Introduction

The development of modelling approaches that approximate and describe the data generating processes underlying the observed data in as much detail as possible is a guiding principle in both statistics and machine learning. We therefore strongly agree with the statement of Hothorn et al. (2014) that ''the ultimate goal of any regression analysis is to obtain information about the entire conditional distribution $F_{Y}(y|\mathbf{x})$ of a response given a set of explanatory variables''.
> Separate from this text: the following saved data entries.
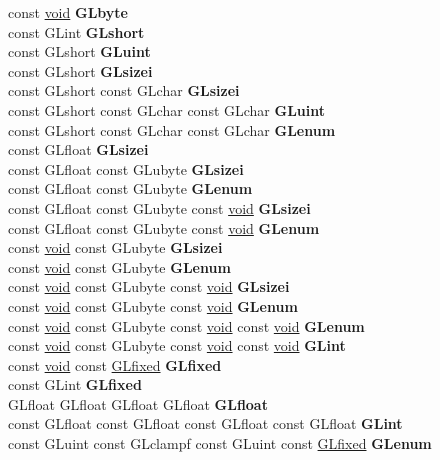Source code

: \begin{DoxyCompactItemize}
\begin{tabbing}
\>const \hyperlink{interfacevoid}{void} {\bfseries GLbyte}\\
\>const GLint {\bfseries GLshort}\\
\>const GLshort {\bfseries GLuint}\\
\>const GLshort {\bfseries GLsizei}\\
\>const GLshort const GLchar {\bfseries GLsizei}\\
\>const GLshort const GLchar const GLchar {\bfseries GLuint}\\
\>const GLshort const GLchar const GLchar {\bfseries GLenum}\\
\>const GLfloat {\bfseries GLsizei}\\
\>const GLfloat const GLubyte {\bfseries GLsizei}\\
\>const GLfloat const GLubyte {\bfseries GLenum}\\
\>const GLfloat const GLubyte const \hyperlink{interfacevoid}{void} {\bfseries GLsizei}\\
\>const GLfloat const GLubyte const \hyperlink{interfacevoid}{void} {\bfseries GLenum}\\
\>const \hyperlink{interfacevoid}{void} const GLubyte {\bfseries GLsizei}\\
\>const \hyperlink{interfacevoid}{void} const GLubyte {\bfseries GLenum}\\
\>const \hyperlink{interfacevoid}{void} const GLubyte const \hyperlink{interfacevoid}{void} {\bfseries GLsizei}\\
\>const \hyperlink{interfacevoid}{void} const GLubyte const \hyperlink{interfacevoid}{void} {\bfseries GLenum}\\
\>const \hyperlink{interfacevoid}{void} const GLubyte const \hyperlink{interfacevoid}{void} const \hyperlink{interfacevoid}{void} {\bfseries GLenum}\\
\>const \hyperlink{interfacevoid}{void} const GLubyte const \hyperlink{interfacevoid}{void} const \hyperlink{interfacevoid}{void} {\bfseries GLint}\\
\>const \hyperlink{interfacevoid}{void} const \hyperlink{glheader_8h_ad6d3fa892df40dedf48ee6d84529ae5e}{GLfixed} {\bfseries GLfixed}\\
\>const GLint {\bfseries GLfixed}\\
\>GLfloat GLfloat GLfloat GLfloat {\bfseries GLfloat}\\
\>const GLfloat const GLfloat const GLfloat const GLfloat {\bfseries GLint}\\
\>const GLuint const GLclampf const GLuint const \hyperlink{glheader_8h_ad6d3fa892df40dedf48ee6d84529ae5e}{GLfixed} {\bfseries GLenum}\\

\end{tabbing}
\end{DoxyCompactItemize}

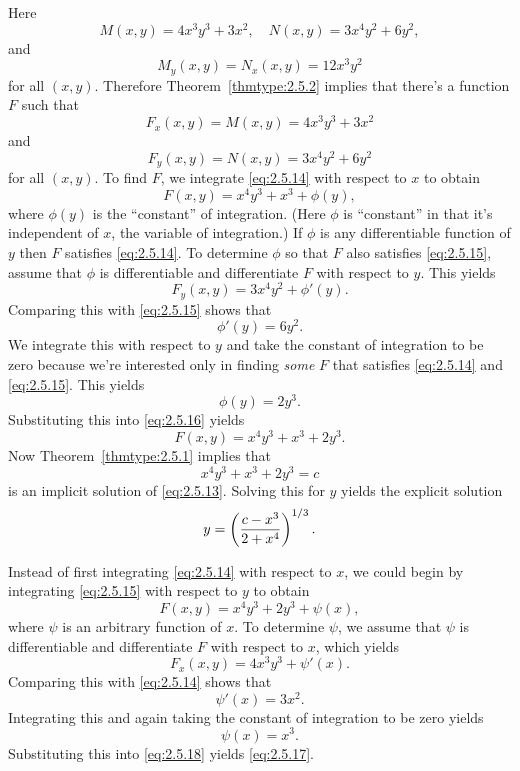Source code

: \documentclass{ximera}
\begin{document}
Here
$$
M(x,y)=4x^3y^3+3x^2,\quad N(x,y)=3x^4y^2+6y^2,
$$
and
$$
M_y(x,y)=N_x(x,y)=12 x^3y^2
$$
for all $(x,y)$.
Therefore
Theorem~\ref{thmtype:2.5.2} implies that there's a function $F$ such that
\begin{equation} \label{eq:2.5.14}
F_x(x,y)=M(x,y)=4x^3y^3+3x^2
\end{equation}
 and
\begin{equation} \label{eq:2.5.15}
F_y(x,y)=N(x,y)=3x^4y^2+6y^2
\end{equation}
 for all $(x,y)$.  To find $F$, we integrate \eqref{eq:2.5.14} with
respect to $x$ to obtain
\begin{equation} \label{eq:2.5.16}
F(x,y)=x^4y^3+x^3+\phi(y),
\end{equation}
 where $\phi (y)$ is the ``constant'' of integration.  (Here
$\phi$ is ``constant'' in  that it's independent of $x$, the
variable of integration.)  If $\phi$ is any differentiable function of
$y$ then $F$  satisfies \eqref{eq:2.5.14}.  To
determine $\phi$ so that
$F$ also satisfies \eqref{eq:2.5.15}, assume that $\phi$ is
differentiable and differentiate $F$ with respect to $y$.
This yields
$$
F_y(x,y)=3x^4y^2+\phi'(y).
$$
 Comparing this with \eqref{eq:2.5.15} shows that
$$
\phi'(y)=6y^2.
$$
 We integrate this with respect to $y$ and take the
constant of integration to be zero because we're interested only in
finding {\color{blue}\it some} $F$ that satisfies \eqref{eq:2.5.14} and
\eqref{eq:2.5.15}. This  yields
$$
\phi (y)=2y^3.
$$
Substituting this into \eqref{eq:2.5.16} yields
\begin{equation} \label{eq:2.5.17}
F(x,y)=x^4y^3+x^3+2y^3.
\end{equation}
Now Theorem~\ref{thmtype:2.5.1} implies that
$$
x^4y^3+x^3+2y^3=c
$$
is an implicit solution of \eqref{eq:2.5.13}. Solving this for $y$
yields the explicit solution
$$
y=\left(c-x^3\over2+x^4\right)^{1/3}.
$$

 Instead of first integrating
\eqref{eq:2.5.14}
with respect to $x$, we could begin by integrating \eqref{eq:2.5.15} with
respect to $y$ to obtain
\begin{equation} \label{eq:2.5.18}
F(x,y)=x^4y^3+2y^3+\psi (x),
\end{equation}
 where $\psi$ is an arbitrary  function of
$x$.  To determine $\psi$, we assume that $\psi$ is
differentiable and differentiate $F$ with respect to $x$,
which yields
$$
F_x(x,y)=4x^3y^3+\psi'(x).
$$
 Comparing this with \eqref{eq:2.5.14} shows that
$$
\psi'(x)=3x^2.
$$
Integrating this and again taking  the constant of
integration to be zero yields
$$
\psi(x)=x^3.
$$
 Substituting this into \eqref{eq:2.5.18} yields \eqref{eq:2.5.17}.
\end{document}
''Practitioners expect forecasting to reduce future uncertainty by providing accurate predictions like those in hard sciences. However, this is a great misconception. A major purpose of forecasting is not to reduce uncertainty but reveal its full extent and implications by estimating it as precisely as possible. [...] The challenge for the forecasting field is how to persuade practitioners of the reality that all forecasts are uncertain and that this uncertainty cannot be ignored, as doing so could lead to catastrophic consequences.'' Makridakis (2022b)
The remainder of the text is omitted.